The first edition did not even carry a photograph by Frank on the cover; instead, a Saul Steinberg drawing graced it. The French edition also contained numerous writings by well-known authors, including Simone de Beauvoir and William Faulkner, and some critics felt these overshadowed the pictures. It wasn’t until 1959 that a U.S. edition was printed by Grove Press. In that case, the French edition’s texts were removed entirely, a forward was written by Jack Kerouac, and a photograph by Frank appeared on the cover.
That first American edition enjoyed limited success, but Kerouac’s introduction was instrumental in introducing Frank’s work to a small but sympathetic audience here. The second edition, printed in 1969, achieved tremendous success and established Frank’s place among the most influential photographers of his time.
The work was revolutionary, but its timing was also critical.
Unlike earlier “street photographers” like Cartier-Bresson or “documentarians” like Walker Evans, Frank was not interested in order, structure, decisiveness, or public policy. (Actually, Evans wasn’t interested in the latter either, but he produced some of his most important work under the aegis of the Farm Security Administration.)
Rather, Frank’s was a gruff, sharp-eyed and -tongued look at the underbelly of American society.
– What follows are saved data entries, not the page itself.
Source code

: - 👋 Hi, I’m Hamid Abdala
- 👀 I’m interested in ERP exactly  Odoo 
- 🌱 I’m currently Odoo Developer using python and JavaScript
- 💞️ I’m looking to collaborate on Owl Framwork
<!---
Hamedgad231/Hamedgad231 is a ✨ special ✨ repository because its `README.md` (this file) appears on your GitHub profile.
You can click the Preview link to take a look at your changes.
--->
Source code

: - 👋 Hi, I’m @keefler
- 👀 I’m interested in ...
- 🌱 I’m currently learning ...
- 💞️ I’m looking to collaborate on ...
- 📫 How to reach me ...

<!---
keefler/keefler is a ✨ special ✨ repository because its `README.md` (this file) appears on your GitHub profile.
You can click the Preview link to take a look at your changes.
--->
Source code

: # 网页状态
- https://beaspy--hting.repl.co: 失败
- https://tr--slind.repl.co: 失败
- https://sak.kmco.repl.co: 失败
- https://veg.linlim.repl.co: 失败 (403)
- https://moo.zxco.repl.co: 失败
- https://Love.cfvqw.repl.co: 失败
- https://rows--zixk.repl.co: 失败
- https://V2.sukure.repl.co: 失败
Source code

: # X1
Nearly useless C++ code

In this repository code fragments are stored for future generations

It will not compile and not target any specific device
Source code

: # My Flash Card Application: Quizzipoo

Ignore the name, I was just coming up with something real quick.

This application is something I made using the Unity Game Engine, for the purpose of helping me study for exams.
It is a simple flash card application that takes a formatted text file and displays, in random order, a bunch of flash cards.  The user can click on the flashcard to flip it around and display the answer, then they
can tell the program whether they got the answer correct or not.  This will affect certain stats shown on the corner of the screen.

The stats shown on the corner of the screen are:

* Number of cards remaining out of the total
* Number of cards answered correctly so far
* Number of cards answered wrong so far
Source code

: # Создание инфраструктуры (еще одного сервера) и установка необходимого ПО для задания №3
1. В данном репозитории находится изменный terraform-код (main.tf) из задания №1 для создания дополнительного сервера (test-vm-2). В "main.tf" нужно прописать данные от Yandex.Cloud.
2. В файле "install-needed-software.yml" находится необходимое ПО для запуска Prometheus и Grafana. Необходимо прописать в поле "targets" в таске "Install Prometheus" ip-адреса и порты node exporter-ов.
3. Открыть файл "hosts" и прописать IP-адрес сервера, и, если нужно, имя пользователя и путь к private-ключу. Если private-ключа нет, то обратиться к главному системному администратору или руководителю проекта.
He eschewed beautiful prints or, at times, even focus and perspective correction, to stare unflinchingly at the otherness of America, that is, the America that ended up on the metaphorical cutting room floor of the exhibition The Family of Man, which opened the same year Frank began his American sojourn.
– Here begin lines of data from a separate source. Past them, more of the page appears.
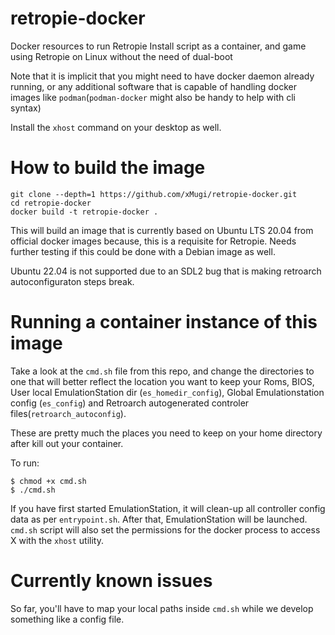 # retropie-docker
Docker resources to run Retropie Install script as a container, and game using Retropie on Linux without the need of dual-boot

Note that it is implicit that you might need to have docker daemon already running, or any additional software that is capable of handling docker images like `podman`(`podman-docker` might also be handy to help with cli syntax)

Install the `xhost` command on your desktop as well.

# How to build the image

    git clone --depth=1 https://github.com/xMugi/retropie-docker.git
    cd retropie-docker
    docker build -t retropie-docker .

This will build an image that is currently based on Ubuntu LTS 20.04 from official docker images because, this is a requisite for Retropie. Needs further testing if this could be done with a Debian image as well.

Ubuntu 22.04 is not supported due to an SDL2 bug that is making retroarch autoconfiguraton steps break.

# Running a container instance of this image

Take a look at the `cmd.sh` file from this repo, and change the directories to one that will better reflect the location you want to keep your Roms, BIOS, User local EmulationStation dir (`es_homedir_config`), Global Emulationstation config (`es_config`) and Retroarch autogenerated controler files(`retroarch_autoconfig`).

These are pretty much the places you need to keep on your home directory after kill out your container.

To run:

    $ chmod +x cmd.sh
    $ ./cmd.sh

If you have first started EmulationStation, it will clean-up all controller config data as per `entrypoint.sh`. After that, EmulationStation will be launched. `cmd.sh` script will also set the permissions for the docker process to access X with the `xhost` utility.

# Currently known issues

So far, you'll have to map your local paths inside `cmd.sh` while we develop something like a config file.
Frank, a curmudgeon from an early age, openly disdained the sort of thinking that saw humankind as one big, happy family. He held institutions in general in contempt and professed disdain for the trappings of success even while he benefited financially from the acclaim he received and the support they provided.
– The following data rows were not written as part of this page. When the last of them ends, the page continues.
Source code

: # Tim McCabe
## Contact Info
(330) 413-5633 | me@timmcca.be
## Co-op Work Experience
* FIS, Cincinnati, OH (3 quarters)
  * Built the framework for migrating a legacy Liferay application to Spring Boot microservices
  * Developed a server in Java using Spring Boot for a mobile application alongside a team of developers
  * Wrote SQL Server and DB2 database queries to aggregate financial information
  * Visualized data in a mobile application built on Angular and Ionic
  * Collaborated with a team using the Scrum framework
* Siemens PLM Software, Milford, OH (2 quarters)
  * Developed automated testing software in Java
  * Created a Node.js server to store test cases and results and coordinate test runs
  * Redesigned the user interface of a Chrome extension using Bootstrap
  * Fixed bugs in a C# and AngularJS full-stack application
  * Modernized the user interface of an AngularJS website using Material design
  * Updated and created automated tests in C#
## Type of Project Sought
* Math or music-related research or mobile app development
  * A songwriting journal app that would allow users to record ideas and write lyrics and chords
The Times Magazine piece also makes it clear he was a lousy husband and even lousier father, as well as an unpredictable friend as likely to turn on you as not — neither of which, of course, precludes greatness in art.
Whether or not Frank consciously perceived the sea change about to get underway in America (and the argument can be made that as a foreigner he was in a unique position to do so), he did exploit two converging movements in the late 1960s in America. As the hippie movement expanded, American youth hit the road in record numbers not seen since the migrations of the Great Depression — the difference being that in the later period road trips were more often than not elective. Kerouac’s On the Road had been published a decade earlier, but by the time of the second printing of The Americans, it seemed as though everyone was headed for Haight-Ashbury or a commune in New Mexico or some music festival on some farm in upstate New York.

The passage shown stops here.